- Task brief: Your task is to reproduce exactly the lines that run from the beginning of the data through the line where "<!-- End SDK Example Usage -->" appears.

- Data records:
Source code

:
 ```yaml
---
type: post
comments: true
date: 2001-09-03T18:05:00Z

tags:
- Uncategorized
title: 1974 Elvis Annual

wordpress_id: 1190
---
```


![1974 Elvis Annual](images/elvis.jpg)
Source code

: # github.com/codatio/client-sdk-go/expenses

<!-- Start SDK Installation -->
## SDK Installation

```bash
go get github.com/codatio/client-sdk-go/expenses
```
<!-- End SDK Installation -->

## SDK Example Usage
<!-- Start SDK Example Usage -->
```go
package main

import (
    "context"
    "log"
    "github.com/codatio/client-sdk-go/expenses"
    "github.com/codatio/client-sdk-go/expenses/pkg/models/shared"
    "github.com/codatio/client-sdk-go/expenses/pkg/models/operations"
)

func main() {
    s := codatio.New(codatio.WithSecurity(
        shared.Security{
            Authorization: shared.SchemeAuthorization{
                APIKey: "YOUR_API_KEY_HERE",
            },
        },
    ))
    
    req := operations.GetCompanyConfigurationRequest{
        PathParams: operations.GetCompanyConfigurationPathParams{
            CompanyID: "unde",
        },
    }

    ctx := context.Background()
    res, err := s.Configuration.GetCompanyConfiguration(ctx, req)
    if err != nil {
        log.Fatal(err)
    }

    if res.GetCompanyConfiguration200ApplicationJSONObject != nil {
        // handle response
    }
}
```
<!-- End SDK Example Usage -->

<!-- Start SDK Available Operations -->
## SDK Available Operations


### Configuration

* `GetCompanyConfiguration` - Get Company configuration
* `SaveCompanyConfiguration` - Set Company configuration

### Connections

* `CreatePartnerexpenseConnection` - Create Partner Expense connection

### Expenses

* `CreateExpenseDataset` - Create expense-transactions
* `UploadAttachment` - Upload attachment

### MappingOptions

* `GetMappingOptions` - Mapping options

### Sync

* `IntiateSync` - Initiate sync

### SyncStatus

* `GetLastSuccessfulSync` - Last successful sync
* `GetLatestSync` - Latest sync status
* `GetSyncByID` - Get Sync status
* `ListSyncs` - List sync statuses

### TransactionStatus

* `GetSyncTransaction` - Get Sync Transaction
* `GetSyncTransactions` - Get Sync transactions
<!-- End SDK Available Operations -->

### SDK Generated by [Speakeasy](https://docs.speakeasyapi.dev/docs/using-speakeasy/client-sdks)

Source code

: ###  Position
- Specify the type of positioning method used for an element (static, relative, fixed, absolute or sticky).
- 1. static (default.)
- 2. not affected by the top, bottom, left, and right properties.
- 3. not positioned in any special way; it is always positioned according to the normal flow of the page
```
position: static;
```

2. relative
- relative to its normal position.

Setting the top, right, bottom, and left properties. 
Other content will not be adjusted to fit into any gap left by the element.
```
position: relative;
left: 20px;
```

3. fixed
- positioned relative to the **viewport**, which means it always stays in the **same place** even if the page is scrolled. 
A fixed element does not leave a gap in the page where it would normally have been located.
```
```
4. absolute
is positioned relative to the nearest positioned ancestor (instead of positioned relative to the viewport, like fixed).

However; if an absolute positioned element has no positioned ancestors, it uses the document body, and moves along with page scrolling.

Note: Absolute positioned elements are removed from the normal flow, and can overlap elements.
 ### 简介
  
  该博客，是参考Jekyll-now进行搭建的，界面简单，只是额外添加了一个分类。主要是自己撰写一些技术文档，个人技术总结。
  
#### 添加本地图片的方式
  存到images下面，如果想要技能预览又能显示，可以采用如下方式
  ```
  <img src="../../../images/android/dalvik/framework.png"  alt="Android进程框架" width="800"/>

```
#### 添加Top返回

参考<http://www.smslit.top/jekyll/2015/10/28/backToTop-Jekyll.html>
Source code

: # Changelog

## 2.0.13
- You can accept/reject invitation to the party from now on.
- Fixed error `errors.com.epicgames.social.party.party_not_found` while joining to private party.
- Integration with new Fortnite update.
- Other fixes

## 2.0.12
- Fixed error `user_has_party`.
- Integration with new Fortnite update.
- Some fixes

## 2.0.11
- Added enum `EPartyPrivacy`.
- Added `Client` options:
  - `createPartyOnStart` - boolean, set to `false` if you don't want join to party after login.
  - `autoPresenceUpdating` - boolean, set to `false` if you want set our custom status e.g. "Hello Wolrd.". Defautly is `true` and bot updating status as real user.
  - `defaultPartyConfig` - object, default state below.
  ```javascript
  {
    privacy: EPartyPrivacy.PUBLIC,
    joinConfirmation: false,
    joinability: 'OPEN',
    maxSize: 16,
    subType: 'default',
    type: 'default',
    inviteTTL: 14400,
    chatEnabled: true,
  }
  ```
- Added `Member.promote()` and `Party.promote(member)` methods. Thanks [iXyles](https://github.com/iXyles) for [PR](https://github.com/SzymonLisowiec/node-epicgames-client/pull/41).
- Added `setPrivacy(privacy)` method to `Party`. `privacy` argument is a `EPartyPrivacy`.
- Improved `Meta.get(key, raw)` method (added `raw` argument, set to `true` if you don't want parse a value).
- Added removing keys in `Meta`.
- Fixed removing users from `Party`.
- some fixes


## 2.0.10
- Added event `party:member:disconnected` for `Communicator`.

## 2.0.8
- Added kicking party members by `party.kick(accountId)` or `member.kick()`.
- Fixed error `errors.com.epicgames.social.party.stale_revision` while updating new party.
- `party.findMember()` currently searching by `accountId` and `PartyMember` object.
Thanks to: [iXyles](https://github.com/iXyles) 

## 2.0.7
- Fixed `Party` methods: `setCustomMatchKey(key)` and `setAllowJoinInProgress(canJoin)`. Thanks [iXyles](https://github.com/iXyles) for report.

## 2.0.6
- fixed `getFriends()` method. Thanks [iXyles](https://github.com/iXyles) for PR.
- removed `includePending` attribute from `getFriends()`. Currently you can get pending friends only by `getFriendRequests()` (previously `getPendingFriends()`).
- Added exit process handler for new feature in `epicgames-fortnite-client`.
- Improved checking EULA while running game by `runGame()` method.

- Output of the task:
Source code

:
 ```yaml
---
type: post
comments: true
date: 2001-09-03T18:05:00Z

tags:
- Uncategorized
title: 1974 Elvis Annual

wordpress_id: 1190
---
```


![1974 Elvis Annual](images/elvis.jpg)
Source code

: # github.com/codatio/client-sdk-go/expenses

<!-- Start SDK Installation -->
## SDK Installation

```bash
go get github.com/codatio/client-sdk-go/expenses
```
<!-- End SDK Installation -->

## SDK Example Usage
<!-- Start SDK Example Usage -->
```go
package main

import (
    "context"
    "log"
    "github.com/codatio/client-sdk-go/expenses"
    "github.com/codatio/client-sdk-go/expenses/pkg/models/shared"
    "github.com/codatio/client-sdk-go/expenses/pkg/models/operations"
)

func main() {
    s := codatio.New(codatio.WithSecurity(
        shared.Security{
            Authorization: shared.SchemeAuthorization{
                APIKey: "YOUR_API_KEY_HERE",
            },
        },
    ))
    
    req := operations.GetCompanyConfigurationRequest{
        PathParams: operations.GetCompanyConfigurationPathParams{
            CompanyID: "unde",
        },
    }

    ctx := context.Background()
    res, err := s.Configuration.GetCompanyConfiguration(ctx, req)
    if err != nil {
        log.Fatal(err)
    }

    if res.GetCompanyConfiguration200ApplicationJSONObject != nil {
        // handle response
    }
}
```
<!-- End SDK Example Usage -->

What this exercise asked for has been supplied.